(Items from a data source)
· · ·
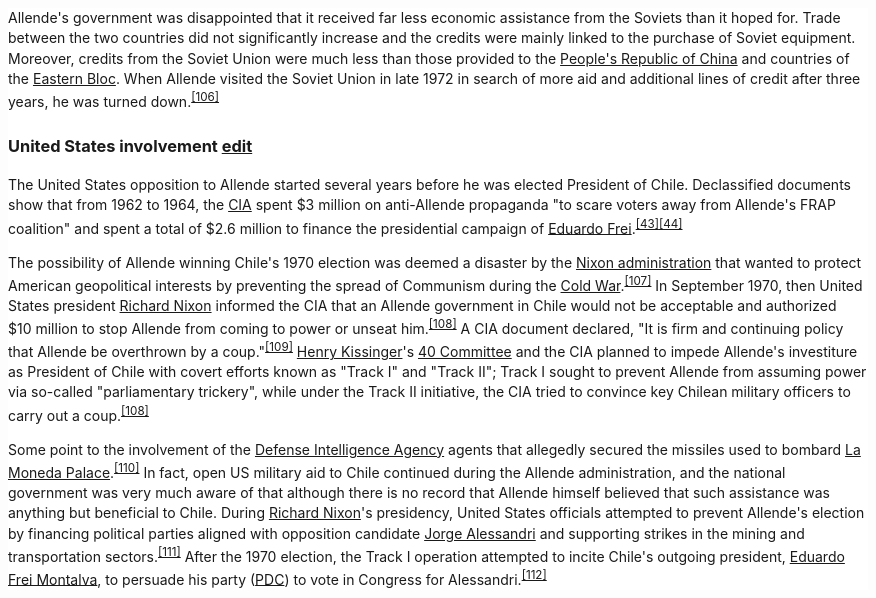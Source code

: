Allende's government was disappointed that it received far less economic assistance from the Soviets than it hoped for. Trade between the two countries did not significantly increase and the credits were mainly linked to the purchase of Soviet equipment. Moreover, credits from the Soviet Union were much less than those provided to the [People's Republic of China](https://en.m.wikipedia.org/wiki/People%27s_Republic_of_China "People's Republic of China") and countries of the [Eastern Bloc](https://en.m.wikipedia.org/wiki/Eastern_Bloc "Eastern Bloc"). When Allende visited the Soviet Union in late 1972 in search of more aid and additional lines of credit after three years, he was turned down.<sup id="cite_ref-google14_110-0"><a href="https://en.m.wikipedia.org/wiki/Salvador_Allende#cite_note-google14-110">[106]</a></sup>

### United States involvement [edit](https://en.m.wikipedia.org/w/index.php?title=Salvador_Allende&action=edit&section=14 "Edit section: United States involvement")

The United States opposition to Allende started several years before he was elected President of Chile. Declassified documents show that from 1962 to 1964, the [CIA](https://en.m.wikipedia.org/wiki/CIA "CIA") spent $3 million on anti-Allende propaganda "to scare voters away from Allende's FRAP coalition" and spent a total of $2.6 million to finance the presidential campaign of [Eduardo Frei](https://en.m.wikipedia.org/wiki/Eduardo_Frei_Montalva "Eduardo Frei Montalva").<sup id="cite_ref-UsFrei_45-1"><a href="https://en.m.wikipedia.org/wiki/Salvador_Allende#cite_note-UsFrei-45">[43]</a></sup><sup id="cite_ref-1969congress_46-1"><a href="https://en.m.wikipedia.org/wiki/Salvador_Allende#cite_note-1969congress-46">[44]</a></sup>

The possibility of Allende winning Chile's 1970 election was deemed a disaster by the [Nixon administration](https://en.m.wikipedia.org/wiki/Nixon_administration "Nixon administration") that wanted to protect American geopolitical interests by preventing the spread of Communism during the [Cold War](https://en.m.wikipedia.org/wiki/Cold_War "Cold War").<sup id="cite_ref-111"><a href="https://en.m.wikipedia.org/wiki/Salvador_Allende#cite_note-111">[107]</a></sup> In September 1970, then United States president [Richard Nixon](https://en.m.wikipedia.org/wiki/Richard_Nixon "Richard Nixon") informed the CIA that an Allende government in Chile would not be acceptable and authorized $10 million to stop Allende from coming to power or unseat him.<sup id="cite_ref-Hinchey_112-0"><a href="https://en.m.wikipedia.org/wiki/Salvador_Allende#cite_note-Hinchey-112">[108]</a></sup> A CIA document declared, "It is firm and continuing policy that Allende be overthrown by a coup."<sup id="cite_ref-113"><a href="https://en.m.wikipedia.org/wiki/Salvador_Allende#cite_note-113">[109]</a></sup> [Henry Kissinger](https://en.m.wikipedia.org/wiki/Henry_Kissinger "Henry Kissinger")'s [40 Committee](https://en.m.wikipedia.org/wiki/40_Committee "40 Committee") and the CIA planned to impede Allende's investiture as President of Chile with covert efforts known as "Track I" and "Track II"; Track I sought to prevent Allende from assuming power via so-called "parliamentary trickery", while under the Track II initiative, the CIA tried to convince key Chilean military officers to carry out a coup.<sup id="cite_ref-Hinchey_112-1"><a href="https://en.m.wikipedia.org/wiki/Salvador_Allende#cite_note-Hinchey-112">[108]</a></sup>

Some point to the involvement of the [Defense Intelligence Agency](https://en.m.wikipedia.org/wiki/Defense_Intelligence_Agency "Defense Intelligence Agency") agents that allegedly secured the missiles used to bombard [La Moneda Palace](https://en.m.wikipedia.org/wiki/La_Moneda_Palace "La Moneda Palace").<sup id="cite_ref-114"><a href="https://en.m.wikipedia.org/wiki/Salvador_Allende#cite_note-114">[110]</a></sup> In fact, open US military aid to Chile continued during the Allende administration, and the national government was very much aware of that although there is no record that Allende himself believed that such assistance was anything but beneficial to Chile. During [Richard Nixon](https://en.m.wikipedia.org/wiki/Richard_Nixon "Richard Nixon")'s presidency, United States officials attempted to prevent Allende's election by financing political parties aligned with opposition candidate [Jorge Alessandri](https://en.m.wikipedia.org/wiki/Jorge_Alessandri "Jorge Alessandri") and supporting strikes in the mining and transportation sectors.<sup id="cite_ref-115"><a href="https://en.m.wikipedia.org/wiki/Salvador_Allende#cite_note-115">[111]</a></sup> After the 1970 election, the Track I operation attempted to incite Chile's outgoing president, [Eduardo Frei Montalva](https://en.m.wikipedia.org/wiki/Eduardo_Frei_Montalva "Eduardo Frei Montalva"), to persuade his party ([PDC](https://en.m.wikipedia.org/wiki/Christian_Democracy_(Chile) "Christian Democracy (Chile)")) to vote in Congress for Alessandri.<sup id="cite_ref-ciaActivities_116-0"><a href="https://en.m.wikipedia.org/wiki/Salvador_Allende#cite_note-ciaActivities-116">[112]</a></sup>
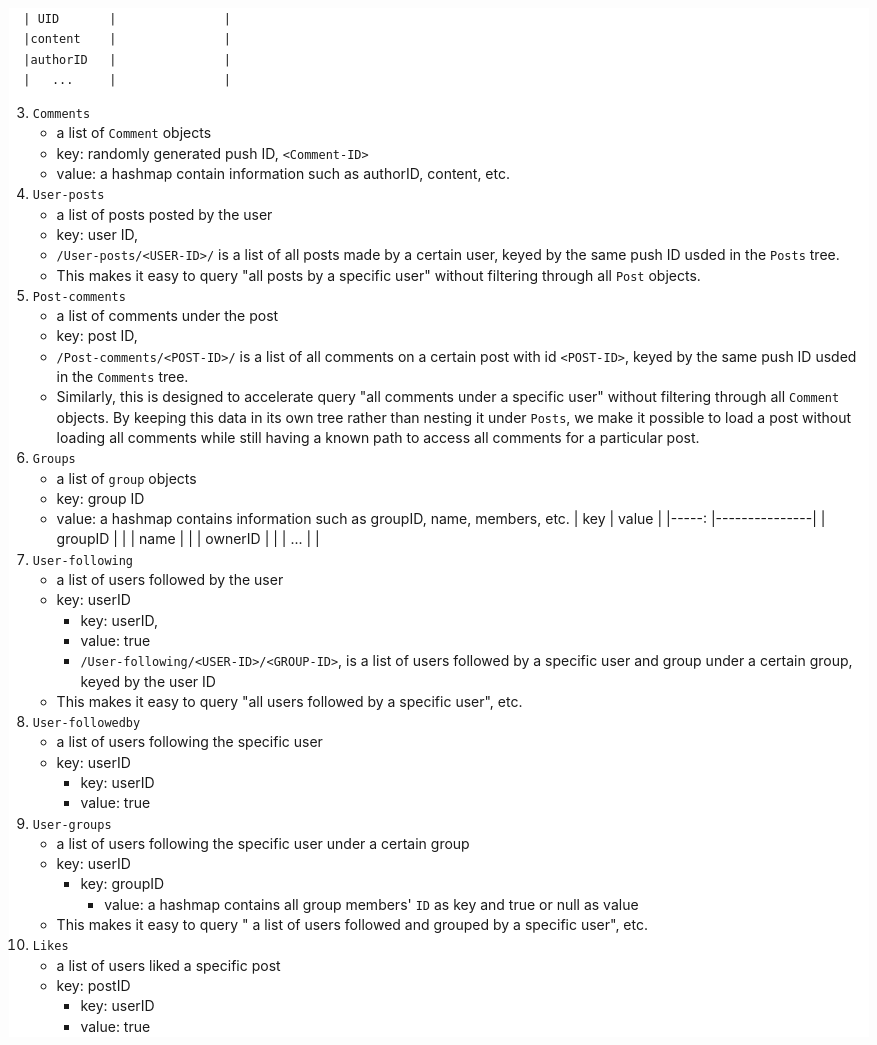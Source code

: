       | UID       |               |
      |content    |               |
      |authorID   |               |
      |   ...     |               |
3. `Comments`
     - a list of `Comment` objects
     - key: randomly generated push ID, `<Comment-ID>`
     - value: a hashmap contain information such as authorID, content, etc.
4. `User-posts`
     - a list of posts posted by the user
     - key: user ID, 
     - `/User-posts/<USER-ID>/` is a list of all posts made by a certain user, keyed by the same push ID usded in the `Posts` tree.
     - This makes it easy to query "all posts by a specific user" without filtering through all `Post` objects.
5. `Post-comments`
     - a list of comments under the post
     - key: post ID, 
     - `/Post-comments/<POST-ID>/` is a list of all comments on a certain post with id `<POST-ID>`, keyed by the same push ID usded in the `Comments` tree.
     - Similarly, this is designed to accelerate query "all comments under a specific user" without filtering through all `Comment` objects. By keeping this data in its own tree rather than nesting it under `Posts`, we make it possible to load a post without loading all comments while still having a known path to access all comments for a particular post.
6. `Groups`
     - a list of `group` objects
     - key: group ID
     - value: a hashmap contains information such as groupID, name, members, etc.
        | key       |     value     |
        |-----:     |---------------|
        | groupID   |               |
        |   name    |               |
        | ownerID   |               |
        |   ...     |               |
7. `User-following`
     - a list of users followed by the user
     - key: userID
        - key: userID,
        - value: true 
        - `/User-following/<USER-ID>/<GROUP-ID>`, is a list of users followed by a specific user and group under a certain group, keyed by the user ID
     - This makes it easy to query "all users followed by a specific user", etc.
8. `User-followedby`
     - a list of users following the specific user
     - key: userID
       - key: userID
       - value: true      
9. `User-groups`
     - a list of users following the specific user under a certain group
     - key: userID
       - key: groupID
         - value: a hashmap contains all group members' `ID` as key and true or null as value   
    - This makes it easy to query " a list of users followed and grouped by a specific user", etc.
10. `Likes`
    * a list of users liked a specific post
    * key: postID
      * key: userID
      * value: true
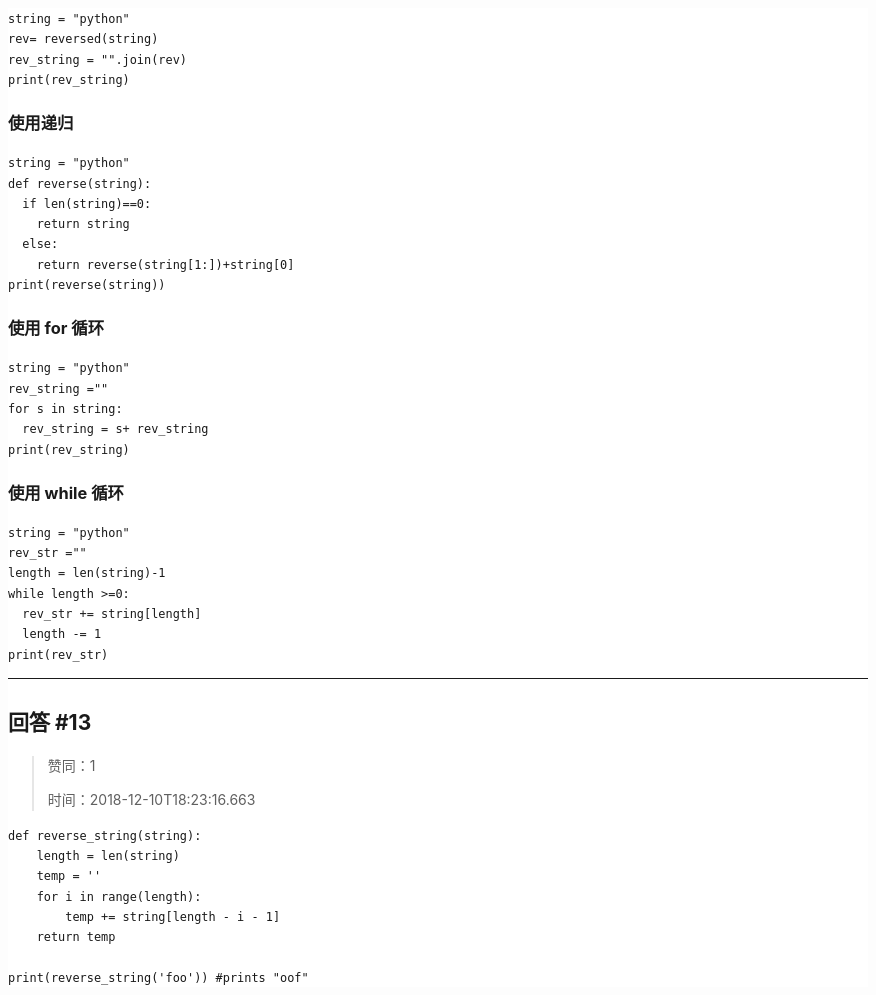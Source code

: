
 ```
string = "python"
rev= reversed(string) 
rev_string = "".join(rev) 
print(rev_string) 
```

### 使用递归

```
string = "python"
def reverse(string):
  if len(string)==0:
    return string
  else:
    return reverse(string[1:])+string[0]
print(reverse(string)) 
```

### 使用 for 循环

```
string = "python"
rev_string =""
for s in string:
  rev_string = s+ rev_string
print(rev_string) 
```

### 使用 while 循环

```
string = "python"
rev_str =""
length = len(string)-1
while length >=0:
  rev_str += string[length]
  length -= 1
print(rev_str) 
```

* * *

## 回答 #13

> 赞同：1
> 
> 时间：2018-12-10T18:23:16.663

```
def reverse_string(string):
    length = len(string)
    temp = ''
    for i in range(length):
        temp += string[length - i - 1]
    return temp

print(reverse_string('foo')) #prints "oof" 
```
· · ·
Answer with a number only. How many lines in the records include the word "following"?

## TASK SOLUTION
4